===== DATASET ENTRIES

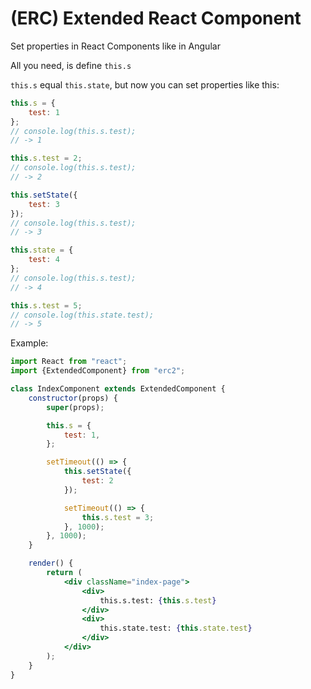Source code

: # (ERC) Extended React Component
Set properties in React Components like in Angular

All you need, is define `this.s`

`this.s` equal `this.state`, but now you can set properties like this:
```jsx harmony
this.s = {
    test: 1
};
// console.log(this.s.test);
// -> 1 

this.s.test = 2;
// console.log(this.s.test);
// -> 2

this.setState({
    test: 3
});
// console.log(this.s.test);
// -> 3

this.state = {
    test: 4
};
// console.log(this.s.test);
// -> 4

this.s.test = 5;
// console.log(this.state.test);
// -> 5
```


Example:
```jsx harmony
import React from "react";
import {ExtendedComponent} from "erc2";

class IndexComponent extends ExtendedComponent {
    constructor(props) {
        super(props);

        this.s = {
            test: 1,
        };

        setTimeout(() => {
            this.setState({
                test: 2
            });

            setTimeout(() => {
                this.s.test = 3;
            }, 1000);
        }, 1000);
    }

    render() {
        return (
            <div className="index-page">
                <div>
                    this.s.test: {this.s.test}
                </div>
                <div>
                    this.state.test: {this.state.test}
                </div>
            </div>
        );
    }
}
```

==========

▸ TASK STATEMENT:
Would you write out all of the records exactly, omitting the pictures?

▸ YOUR RESPONSE:
Source code

: # (ERC) Extended React Component
Set properties in React Components like in Angular

All you need, is define `this.s`

`this.s` equal `this.state`, but now you can set properties like this:
```jsx harmony
this.s = {
    test: 1
};
// console.log(this.s.test);
// -> 1 

this.s.test = 2;
// console.log(this.s.test);
// -> 2

this.setState({
    test: 3
});
// console.log(this.s.test);
// -> 3

this.state = {
    test: 4
};
// console.log(this.s.test);
// -> 4

this.s.test = 5;
// console.log(this.state.test);
// -> 5
```


Example:
```jsx harmony
import React from "react";
import {ExtendedComponent} from "erc2";

class IndexComponent extends ExtendedComponent {
    constructor(props) {
        super(props);

        this.s = {
            test: 1,
        };

        setTimeout(() => {
            this.setState({
                test: 2
            });

            setTimeout(() => {
                this.s.test = 3;
            }, 1000);
        }, 1000);
    }

    render() {
        return (
            <div className="index-page">
                <div>
                    this.s.test: {this.s.test}
                </div>
                <div>
                    this.state.test: {this.state.test}
                </div>
            </div>
        );
    }
}
```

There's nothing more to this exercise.